BEGIN Material for this exercise
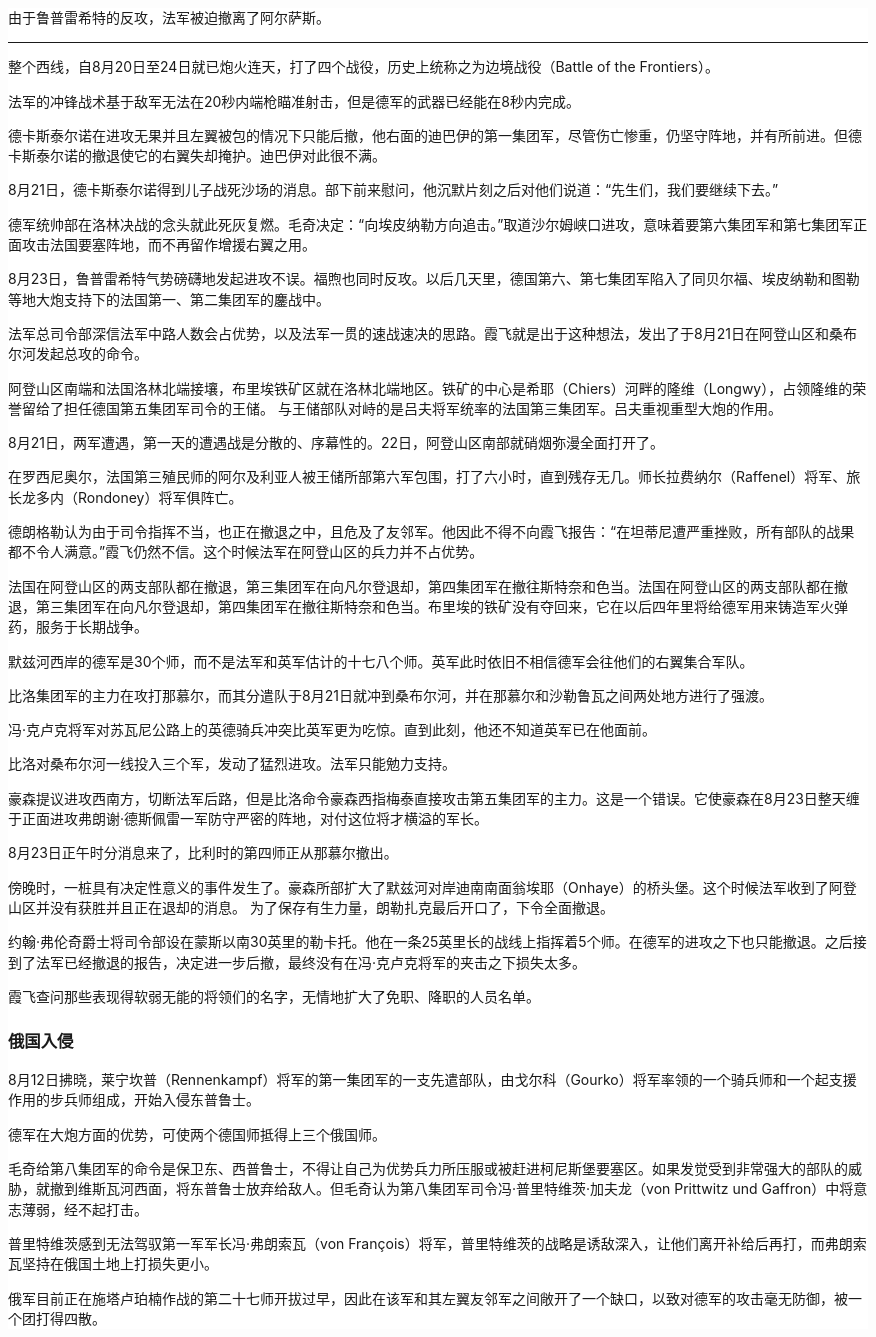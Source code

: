 由于鲁普雷希特的反攻，法军被迫撤离了阿尔萨斯。

---

整个西线，自8月20日至24日就已炮火连天，打了四个战役，历史上统称之为边境战役（Battle of the Frontiers）。

法军的冲锋战术基于敌军无法在20秒内端枪瞄准射击，但是德军的武器已经能在8秒内完成。

德卡斯泰尔诺在进攻无果并且左翼被包的情况下只能后撤，他右面的迪巴伊的第一集团军，尽管伤亡惨重，仍坚守阵地，并有所前进。但德卡斯泰尔诺的撤退使它的右翼失却掩护。迪巴伊对此很不满。

8月21日，德卡斯泰尔诺得到儿子战死沙场的消息。部下前来慰问，他沉默片刻之后对他们说道：“先生们，我们要继续下去。”

德军统帅部在洛林决战的念头就此死灰复燃。毛奇决定：“向埃皮纳勒方向追击。”取道沙尔姆峡口进攻，意味着要第六集团军和第七集团军正面攻击法国要塞阵地，而不再留作增援右翼之用。

8月23日，鲁普雷希特气势磅礴地发起进攻不误。福煦也同时反攻。以后几天里，德国第六、第七集团军陷入了同贝尔福、埃皮纳勒和图勒等地大炮支持下的法国第一、第二集团军的鏖战中。

法军总司令部深信法军中路人数会占优势，以及法军一贯的速战速决的思路。霞飞就是出于这种想法，发出了于8月21日在阿登山区和桑布尔河发起总攻的命令。

阿登山区南端和法国洛林北端接壤，布里埃铁矿区就在洛林北端地区。铁矿的中心是希耶（Chiers）河畔的隆维（Longwy），占领隆维的荣誉留给了担任德国第五集团军司令的王储。
与王储部队对峙的是吕夫将军统率的法国第三集团军。吕夫重视重型大炮的作用。

8月21日，两军遭遇，第一天的遭遇战是分散的、序幕性的。22日，阿登山区南部就硝烟弥漫全面打开了。

在罗西尼奥尔，法国第三殖民师的阿尔及利亚人被王储所部第六军包围，打了六小时，直到残存无几。师长拉费纳尔（Raffenel）将军、旅长龙多内（Rondoney）将军俱阵亡。

德朗格勒认为由于司令指挥不当，也正在撤退之中，且危及了友邻军。他因此不得不向霞飞报告：“在坦蒂尼遭严重挫败，所有部队的战果都不令人满意。”霞飞仍然不信。这个时候法军在阿登山区的兵力并不占优势。

法国在阿登山区的两支部队都在撤退，第三集团军在向凡尔登退却，第四集团军在撤往斯特奈和色当。法国在阿登山区的两支部队都在撤退，第三集团军在向凡尔登退却，第四集团军在撤往斯特奈和色当。布里埃的铁矿没有夺回来，它在以后四年里将给德军用来铸造军火弹药，服务于长期战争。

默兹河西岸的德军是30个师，而不是法军和英军估计的十七八个师。英军此时依旧不相信德军会往他们的右翼集合军队。

比洛集团军的主力在攻打那慕尔，而其分遣队于8月21日就冲到桑布尔河，并在那慕尔和沙勒鲁瓦之间两处地方进行了强渡。

冯·克卢克将军对苏瓦尼公路上的英德骑兵冲突比英军更为吃惊。直到此刻，他还不知道英军已在他面前。

比洛对桑布尔河一线投入三个军，发动了猛烈进攻。法军只能勉力支持。

豪森提议进攻西南方，切断法军后路，但是比洛命令豪森西指梅泰直接攻击第五集团军的主力。这是一个错误。它使豪森在8月23日整天缠于正面进攻弗朗谢·德斯佩雷一军防守严密的阵地，对付这位将才横溢的军长。

8月23日正午时分消息来了，比利时的第四师正从那慕尔撤出。

傍晚时，一桩具有决定性意义的事件发生了。豪森所部扩大了默兹河对岸迪南南面翁埃耶（Onhaye）的桥头堡。这个时候法军收到了阿登山区并没有获胜并且正在退却的消息。
为了保存有生力量，朗勒扎克最后开口了，下令全面撤退。

约翰·弗伦奇爵士将司令部设在蒙斯以南30英里的勒卡托。他在一条25英里长的战线上指挥着5个师。在德军的进攻之下也只能撤退。之后接到了法军已经撤退的报告，决定进一步后撤，最终没有在冯·克卢克将军的夹击之下损失太多。

霞飞查问那些表现得软弱无能的将领们的名字，无情地扩大了免职、降职的人员名单。

### 俄国入侵

8月12日拂晓，莱宁坎普（Rennenkampf）将军的第一集团军的一支先遣部队，由戈尔科（Gourko）将军率领的一个骑兵师和一个起支援作用的步兵师组成，开始入侵东普鲁士。

德军在大炮方面的优势，可使两个德国师抵得上三个俄国师。

毛奇给第八集团军的命令是保卫东、西普鲁士，不得让自己为优势兵力所压服或被赶进柯尼斯堡要塞区。如果发觉受到非常强大的部队的威胁，就撤到维斯瓦河西面，将东普鲁士放弃给敌人。但毛奇认为第八集团军司令冯·普里特维茨·加夫龙（von Prittwitz und Gaffron）中将意志薄弱，经不起打击。

普里特维茨感到无法驾驭第一军军长冯·弗朗索瓦（von François）将军，普里特维茨的战略是诱敌深入，让他们离开补给后再打，而弗朗索瓦坚持在俄国土地上打损失更小。

俄军目前正在施塔卢珀楠作战的第二十七师开拔过早，因此在该军和其左翼友邻军之间敞开了一个缺口，以致对德军的攻击毫无防御，被一个团打得四散。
END Material for this exercise
§ What to work on:
Looking at the data above, return every line from the one with "比洛对桑布尔河一线投入三个军，发动了猛烈进攻。法军只能勉力支持。" down to the one with "霞飞查问那些表现得软弱无能的将领们的名字，无情地扩大了免职、降职的人员名单。", exactly and inclusively.

§ Output below:
比洛对桑布尔河一线投入三个军，发动了猛烈进攻。法军只能勉力支持。

豪森提议进攻西南方，切断法军后路，但是比洛命令豪森西指梅泰直接攻击第五集团军的主力。这是一个错误。它使豪森在8月23日整天缠于正面进攻弗朗谢·德斯佩雷一军防守严密的阵地，对付这位将才横溢的军长。

8月23日正午时分消息来了，比利时的第四师正从那慕尔撤出。

傍晚时，一桩具有决定性意义的事件发生了。豪森所部扩大了默兹河对岸迪南南面翁埃耶（Onhaye）的桥头堡。这个时候法军收到了阿登山区并没有获胜并且正在退却的消息。
为了保存有生力量，朗勒扎克最后开口了，下令全面撤退。

约翰·弗伦奇爵士将司令部设在蒙斯以南30英里的勒卡托。他在一条25英里长的战线上指挥着5个师。在德军的进攻之下也只能撤退。之后接到了法军已经撤退的报告，决定进一步后撤，最终没有在冯·克卢克将军的夹击之下损失太多。

霞飞查问那些表现得软弱无能的将领们的名字，无情地扩大了免职、降职的人员名单。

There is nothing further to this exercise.